BEGIN

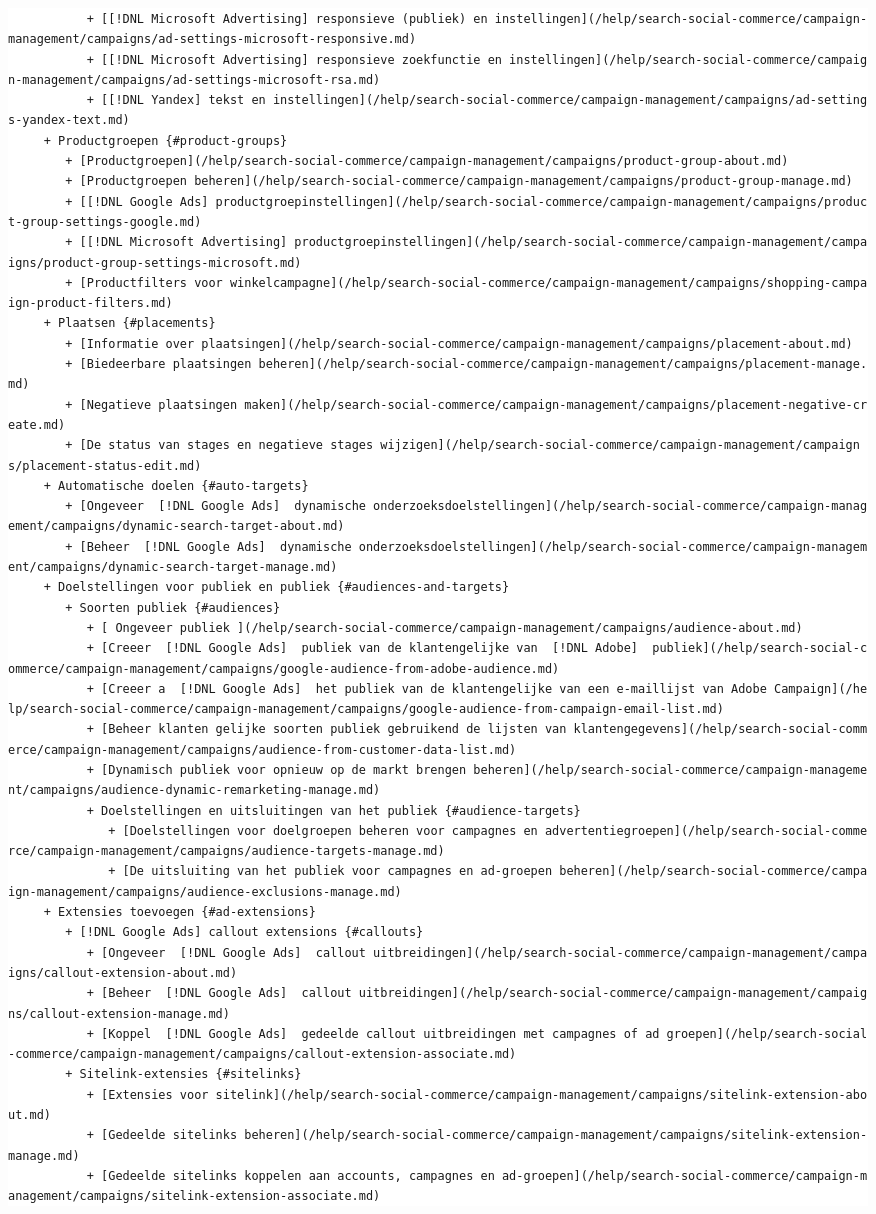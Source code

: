                + [[!DNL Microsoft Advertising] responsieve (publiek) en instellingen](/help/search-social-commerce/campaign-management/campaigns/ad-settings-microsoft-responsive.md)
               + [[!DNL Microsoft Advertising] responsieve zoekfunctie en instellingen](/help/search-social-commerce/campaign-management/campaigns/ad-settings-microsoft-rsa.md)
               + [[!DNL Yandex] tekst en instellingen](/help/search-social-commerce/campaign-management/campaigns/ad-settings-yandex-text.md)
         + Productgroepen {#product-groups}
            + [Productgroepen](/help/search-social-commerce/campaign-management/campaigns/product-group-about.md)
            + [Productgroepen beheren](/help/search-social-commerce/campaign-management/campaigns/product-group-manage.md)
            + [[!DNL Google Ads] productgroepinstellingen](/help/search-social-commerce/campaign-management/campaigns/product-group-settings-google.md)
            + [[!DNL Microsoft Advertising] productgroepinstellingen](/help/search-social-commerce/campaign-management/campaigns/product-group-settings-microsoft.md)
            + [Productfilters voor winkelcampagne](/help/search-social-commerce/campaign-management/campaigns/shopping-campaign-product-filters.md)
         + Plaatsen {#placements}
            + [Informatie over plaatsingen](/help/search-social-commerce/campaign-management/campaigns/placement-about.md)
            + [Biedeerbare plaatsingen beheren](/help/search-social-commerce/campaign-management/campaigns/placement-manage.md)
            + [Negatieve plaatsingen maken](/help/search-social-commerce/campaign-management/campaigns/placement-negative-create.md)
            + [De status van stages en negatieve stages wijzigen](/help/search-social-commerce/campaign-management/campaigns/placement-status-edit.md)
         + Automatische doelen {#auto-targets}
            + [Ongeveer  [!DNL Google Ads]  dynamische onderzoeksdoelstellingen](/help/search-social-commerce/campaign-management/campaigns/dynamic-search-target-about.md)
            + [Beheer  [!DNL Google Ads]  dynamische onderzoeksdoelstellingen](/help/search-social-commerce/campaign-management/campaigns/dynamic-search-target-manage.md)
         + Doelstellingen voor publiek en publiek {#audiences-and-targets}
            + Soorten publiek {#audiences}
               + [ Ongeveer publiek ](/help/search-social-commerce/campaign-management/campaigns/audience-about.md)
               + [Creeer  [!DNL Google Ads]  publiek van de klantengelijke van  [!DNL Adobe]  publiek](/help/search-social-commerce/campaign-management/campaigns/google-audience-from-adobe-audience.md)
               + [Creeer a  [!DNL Google Ads]  het publiek van de klantengelijke van een e-maillijst van Adobe Campaign](/help/search-social-commerce/campaign-management/campaigns/google-audience-from-campaign-email-list.md)
               + [Beheer klanten gelijke soorten publiek gebruikend de lijsten van klantengegevens](/help/search-social-commerce/campaign-management/campaigns/audience-from-customer-data-list.md)
               + [Dynamisch publiek voor opnieuw op de markt brengen beheren](/help/search-social-commerce/campaign-management/campaigns/audience-dynamic-remarketing-manage.md)
               + Doelstellingen en uitsluitingen van het publiek {#audience-targets}
                  + [Doelstellingen voor doelgroepen beheren voor campagnes en advertentiegroepen](/help/search-social-commerce/campaign-management/campaigns/audience-targets-manage.md)
                  + [De uitsluiting van het publiek voor campagnes en ad-groepen beheren](/help/search-social-commerce/campaign-management/campaigns/audience-exclusions-manage.md)
         + Extensies toevoegen {#ad-extensions}
            + [!DNL Google Ads] callout extensions {#callouts}
               + [Ongeveer  [!DNL Google Ads]  callout uitbreidingen](/help/search-social-commerce/campaign-management/campaigns/callout-extension-about.md)
               + [Beheer  [!DNL Google Ads]  callout uitbreidingen](/help/search-social-commerce/campaign-management/campaigns/callout-extension-manage.md)
               + [Koppel  [!DNL Google Ads]  gedeelde callout uitbreidingen met campagnes of ad groepen](/help/search-social-commerce/campaign-management/campaigns/callout-extension-associate.md)
            + Sitelink-extensies {#sitelinks}
               + [Extensies voor sitelink](/help/search-social-commerce/campaign-management/campaigns/sitelink-extension-about.md)
               + [Gedeelde sitelinks beheren](/help/search-social-commerce/campaign-management/campaigns/sitelink-extension-manage.md)
               + [Gedeelde sitelinks koppelen aan accounts, campagnes en ad-groepen](/help/search-social-commerce/campaign-management/campaigns/sitelink-extension-associate.md)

END

**AIM OF THE TASK**
Take from the entries every line that has the string "Productgroepen".

**PROBLEM SOLUTION**
         + Productgroepen {#product-groups}
            + [Productgroepen](/help/search-social-commerce/campaign-management/campaigns/product-group-about.md)
            + [Productgroepen beheren](/help/search-social-commerce/campaign-management/campaigns/product-group-manage.md)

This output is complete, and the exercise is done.